++++ Given records

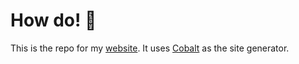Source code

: # How do! 👋

This is the repo for my [website](https://bl-rd.github.io/bl-rd/). It uses [Cobalt](https://cobalt-org.github.io/) as the site generator.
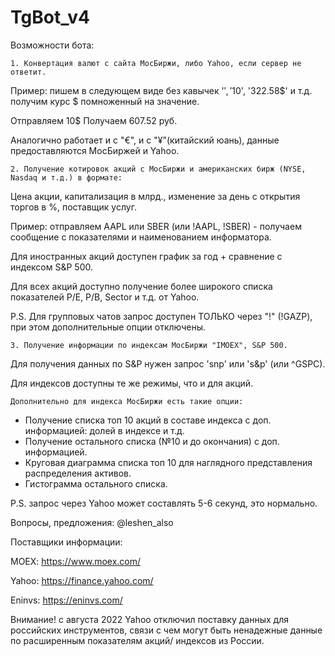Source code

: # TgBot_v4
Возможности бота:

    1. Конвертация валют с сайта МосБиржи, либо Yahoo, если сервер не ответит.
Пример: пишем в следующем виде без кавычек '$', '10$', '322.58$' и т.д. получим курс $ помноженный на значение.

Отправляем 10$ Получаем 607.52 руб. 

Аналогично работает и с "€", и  с "¥"(китайский юань), данные предоставляются МосБиржей и Yahoo.

    2. Получение котировок акций с МосБиржи и американских бирж (NYSE, Nasdaq и т.д.) в формате:
Цена акции, капитализация в млрд., изменение за день с открытия торгов в %, поставщик услуг.

Пример: отправляем AAPL или SBER (или !AAPL, !SBER) - получаем сообщение с показателями и наименованием информатора.

Для иностранных акций доступен график за год + сравнение с индексом S&P 500.

Для всех акций доступно получение более широкого списка показателей P/E, P/B, Sector и т.д. от Yahoo.

P.S. Для групповых чатов запрос доступен ТОЛЬКО через "!" (!GAZP), при этом дополнительные опции отключены.

    3. Получение информации по индексам МосБиржи "IMOEX", S&P 500.
Для получения данных по S&P нужен запрос 'snp' или 's&p' (или ^GSPC).

Для индексов доступны те же режимы, что и для акций. 

    Дополнительно для индекса МосБиржи есть такие опции:
* Получение списка топ 10 акций в составе индекса с доп. информацией: долей в индексе и т.д.
* Получение остального списка (№10 и до окончания) с доп. информацией.
* Круговая диаграмма списка топ 10 для наглядного представления распределения активов.
* Гистограмма остального  списка.

P.S. запрос через Yahoo может составлять 5-6 секунд, это нормально.

Вопросы, предложения: @leshen_also

Поставщики информации:

MOEX:   https://www.moex.com/

Yahoo:  https://finance.yahoo.com/

Eninvs: https://eninvs.com/

Внимание! с августа 2022 Yahoo отключил поставку данных для российских инструментов, связи с чем могут быть ненадежные 
данные по расширенным показателям акций/ индексов из России.

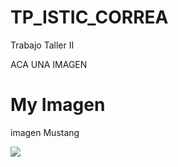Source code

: # TP_ISTIC_CORREA
Trabajo Taller II 

ACA UNA IMAGEN

<!DOCTYPE html>
<html>
<body>

<h1>My Imagen</h1>
<p>imagen Mustang</p>
<img src="https://www.google.com.ar/search?q=imagen+mustang&rlz=1C1CHBF_esAR834AR834&source=lnms&tbm=isch&sa=X&ved=0ahUKEwirtO7D7pnjAhXDKrkGHX_MC-EQ_AUIECgB&biw=1366&bih=657#imgrc=G23KAAcko_50tM:">
</body>
</html>
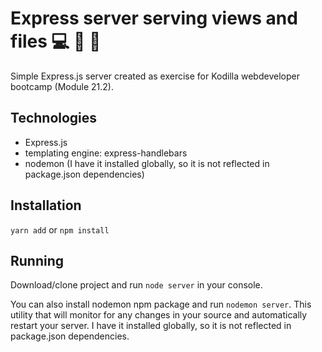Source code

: # Express server serving views and files :computer: :satellite: :crystal_ball:

Simple Express.js server created as exercise for Kodilla webdeveloper bootcamp (Module 21.2).

## Technologies

* Express.js
* templating engine: express-handlebars
* nodemon (I have it installed globally, so it is not reflected in package.json dependencies)

## Installation

`yarn add` or `npm install`

## Running

Download/clone project and run `node server` in your console.

You can also install nodemon npm package and run `nodemon server`. This utility that will monitor for any changes in your source and automatically restart your server. I have it installed globally, so it is not reflected in package.json dependencies.

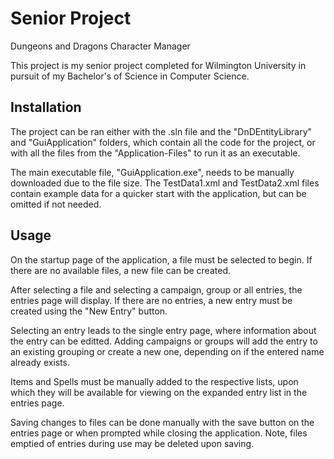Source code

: # Senior Project

Dungeons and Dragons Character Manager

This project is my senior project completed for Wilmington University in pursuit of my Bachelor's of Science in Computer Science.

## Installation 

The project can be ran either with the .sln file and the "DnDEntityLibrary" and "GuiApplication" folders, which contain all the code for the project, or with all the files from the "Application-Files" to run it as an executable. 

The main executable file, "GuiApplication.exe", needs to be manually downloaded due to the file size. The TestData1.xml and TestData2.xml files contain example data for a quicker start with the application, but can be omitted if not needed.

## Usage

On the startup page of the application, a file must be selected to begin. If there are no available files, a new file can be created. 

After selecting a file and selecting a campaign, group or all entries, the entries page will display. If there are no entries, a new entry must be created using the "New Entry" button. 

Selecting an entry leads to the single entry page, where information about the entry can be editted. Adding campaigns or groups will add the entry to an existing grouping or create a new one, depending on if the entered name already exists.

Items and Spells must be manually added to the respective lists, upon which they will be available for viewing on the expanded entry list in the entries page.

Saving changes to files can be done manually with the save button on the entries page or when prompted while closing the application. Note, files emptied of entries during use may be deleted upon saving.
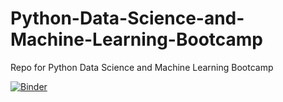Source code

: # Python-Data-Science-and-Machine-Learning-Bootcamp
Repo for Python Data Science and Machine Learning Bootcamp

[![Binder](https://mybinder.org/badge_logo.svg)](https://mybinder.org/v2/gh/nilotpalc/Py_DS_ML_Bootcamp-Master/master)
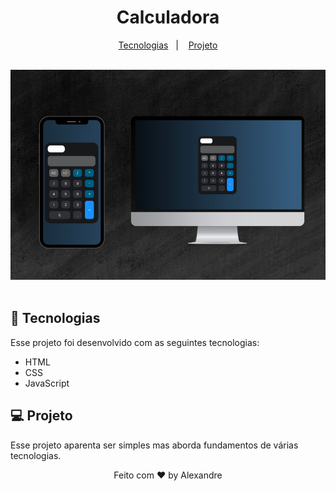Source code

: <h1 align="center">Calculadora</h1>

<p align="center">
  <a href="#-tecnologias">Tecnologias</a>&nbsp;&nbsp;&nbsp;|&nbsp;&nbsp;&nbsp;
  <a href="#-projeto">Projeto</a>
</p>

<br>
<div align="center"><img src="./assets/readme.png"></div>
<br>

## 🚀 Tecnologias

Esse projeto foi desenvolvido com as seguintes tecnologias:

- HTML
- CSS
- JavaScript

## 💻 Projeto

Esse projeto aparenta ser simples mas aborda fundamentos de várias tecnologias.

<p align="center"> Feito com ♥ by Alexandre </p>

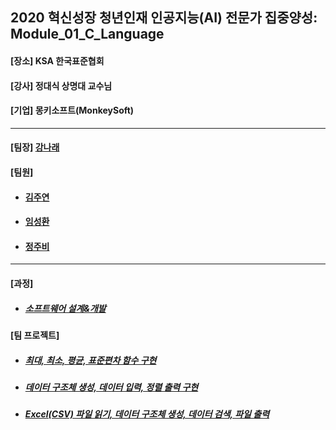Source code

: ## 2020 혁신성장 청년인재 인공지능(AI) 전문가 집중양성: Module_01_C_Language
<h4>[장소] KSA 한국표준협회</h4>
<h4>[강사] 정대식 상명대 교수님</h4>
<h4>[기업] 몽키소프트(MonkeySoft)</h4>
<hr>
<h4>[팀장] <a href = "https://github.com/kang-hana" > 강나래</a></h4>
  <h4>[팀원]</h4>
  <ul>
  <li>
    <h4><a href="https://github.com/jysaa5">김주연</a></h4>
  </li>
    <li>
    <h4><a href="https://github.com/SeongHwan-Lim">임성환</a></h4>
  </li>
    <li>
    <h4><a href="https://github.com/JoobeeJung">정주비</a></h4>
  </li>
  </ul>
  <hr>
<h4>[과정]</h4>
<ul>
  <li>
    <h5><a href="https://github.com/ksa-banana/C_Language/blob/master/Software_Design_And_Development_Process.md">소프트웨어 설계&개발</a></h5>
  </li>
  </ul>
<h4>[팀 프로젝트]</h4>
<ul>
  <li>
    <h5><a href ="https://github.com/ksa-banana/C_Language/tree/master/TeamProject_20200515/version_1.0">최대, 최소, 평균, 표준편차 함수 구현</a></h5>
  </li>
  <li>
    <h5><a href ="https://github.com/ksa-banana/C_Language/tree/master/TeamProject_20200518/version_01">데이터 구조체 생성, 데이터 입력, 정렬 출력 구현</a></h5>
  </li>
    <li>
    <h5><a href ="https://github.com/ksa-banana/C_Language/tree/master/TeamProject_20200519/version_1.2">Excel(CSV) 파일 읽기, 데이터 구조체 생성, 데이터 검색, 파일 출력 </a></h5>
  </li>
  </ul>

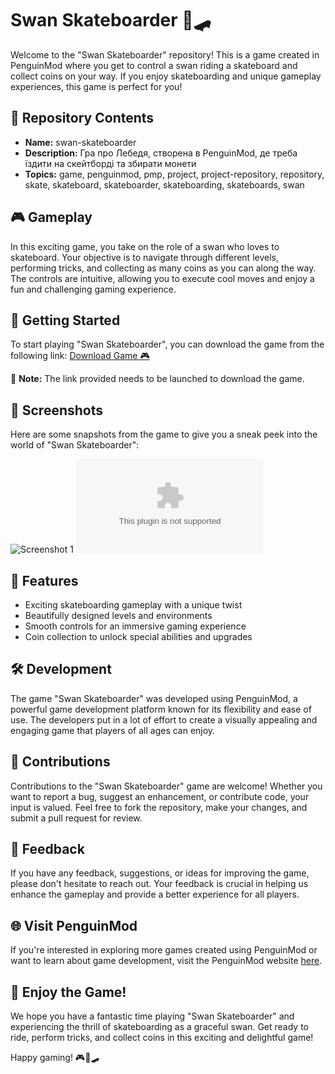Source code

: # Swan Skateboarder 🦢🛹

Welcome to the "Swan Skateboarder" repository! This is a game created in PenguinMod where you get to control a swan riding a skateboard and collect coins on your way. If you enjoy skateboarding and unique gameplay experiences, this game is perfect for you!

## 📁 Repository Contents
- **Name:** swan-skateboarder
- **Description:** Гра про Лебедя, створена в PenguinMod, де треба їздити на скейтборді та збирати монети
- **Topics:** game, penguinmod, pmp, project, project-repository, repository, skate, skateboard, skateboarder, skateboarding, skateboards, swan

## 🎮 Gameplay
In this exciting game, you take on the role of a swan who loves to skateboard. Your objective is to navigate through different levels, performing tricks, and collecting as many coins as you can along the way. The controls are intuitive, allowing you to execute cool moves and enjoy a fun and challenging gaming experience.

## 🚀 Getting Started
To start playing "Swan Skateboarder", you can download the game from the following link:
[Download Game 🎮](https://github.com/QifliAdha/swan-skateboarder/releases/download/v1.0/Software.zip)

🔹 **Note:** The link provided needs to be launched to download the game.

## 📸 Screenshots
Here are some snapshots from the game to give you a sneak peek into the world of "Swan Skateboarder":

![Screenshot 1](https://github.com/QifliAdha/swan-skateboarder/releases/download/v1.0/Software.zip,skateboard)
![Screenshot 2](https://github.com/QifliAdha/swan-skateboarder/releases/download/v1.0/Software.zip)

## 🌟 Features
- Exciting skateboarding gameplay with a unique twist
- Beautifully designed levels and environments
- Smooth controls for an immersive gaming experience
- Coin collection to unlock special abilities and upgrades

## 🛠️ Development
The game "Swan Skateboarder" was developed using PenguinMod, a powerful game development platform known for its flexibility and ease of use. The developers put in a lot of effort to create a visually appealing and engaging game that players of all ages can enjoy.

## 🤝 Contributions
Contributions to the "Swan Skateboarder" game are welcome! Whether you want to report a bug, suggest an enhancement, or contribute code, your input is valued. Feel free to fork the repository, make your changes, and submit a pull request for review.

## 📢 Feedback
If you have any feedback, suggestions, or ideas for improving the game, please don't hesitate to reach out. Your feedback is crucial in helping us enhance the gameplay and provide a better experience for all players.

## 🌐 Visit PenguinMod
If you're interested in exploring more games created using PenguinMod or want to learn about game development, visit the PenguinMod website [here](https://github.com/QifliAdha/swan-skateboarder/releases/download/v1.0/Software.zip).

## 🎉 Enjoy the Game!
We hope you have a fantastic time playing "Swan Skateboarder" and experiencing the thrill of skateboarding as a graceful swan. Get ready to ride, perform tricks, and collect coins in this exciting and delightful game!

Happy gaming! 🎮🦢🛹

++++++++

Problem details: Repeat exactly, and only, the entries from the line with "Для иностранных акций" through the line with "# Senior Project". Pictures are skipped.

Exercise output:
Для иностранных акций доступен график за год + сравнение с индексом S&P 500.

Для всех акций доступно получение более широкого списка показателей P/E, P/B, Sector и т.д. от Yahoo.

P.S. Для групповых чатов запрос доступен ТОЛЬКО через "!" (!GAZP), при этом дополнительные опции отключены.

    3. Получение информации по индексам МосБиржи "IMOEX", S&P 500.
Для получения данных по S&P нужен запрос 'snp' или 's&p' (или ^GSPC).

Для индексов доступны те же режимы, что и для акций. 

    Дополнительно для индекса МосБиржи есть такие опции:
* Получение списка топ 10 акций в составе индекса с доп. информацией: долей в индексе и т.д.
* Получение остального списка (№10 и до окончания) с доп. информацией.
* Круговая диаграмма списка топ 10 для наглядного представления распределения активов.
* Гистограмма остального  списка.

P.S. запрос через Yahoo может составлять 5-6 секунд, это нормально.

Вопросы, предложения: @leshen_also

Поставщики информации:

MOEX:   https://www.moex.com/

Yahoo:  https://finance.yahoo.com/

Eninvs: https://eninvs.com/

Внимание! с августа 2022 Yahoo отключил поставку данных для российских инструментов, связи с чем могут быть ненадежные 
данные по расширенным показателям акций/ индексов из России.

Source code

: # TP_ISTIC_CORREA
Trabajo Taller II 

ACA UNA IMAGEN

<!DOCTYPE html>
<html>
<body>

<h1>My Imagen</h1>
<p>imagen Mustang</p>
<img src="https://www.google.com.ar/search?q=imagen+mustang&rlz=1C1CHBF_esAR834AR834&source=lnms&tbm=isch&sa=X&ved=0ahUKEwirtO7D7pnjAhXDKrkGHX_MC-EQ_AUIECgB&biw=1366&bih=657#imgrc=G23KAAcko_50tM:">
</body>
</html>
Source code

: # Express server serving views and files :computer: :satellite: :crystal_ball:

Simple Express.js server created as exercise for Kodilla webdeveloper bootcamp (Module 21.2).

## Technologies

* Express.js
* templating engine: express-handlebars
* nodemon (I have it installed globally, so it is not reflected in package.json dependencies)

## Installation

`yarn add` or `npm install`

## Running

Download/clone project and run `node server` in your console.

You can also install nodemon npm package and run `nodemon server`. This utility that will monitor for any changes in your source and automatically restart your server. I have it installed globally, so it is not reflected in package.json dependencies.

Source code

: # Senior Project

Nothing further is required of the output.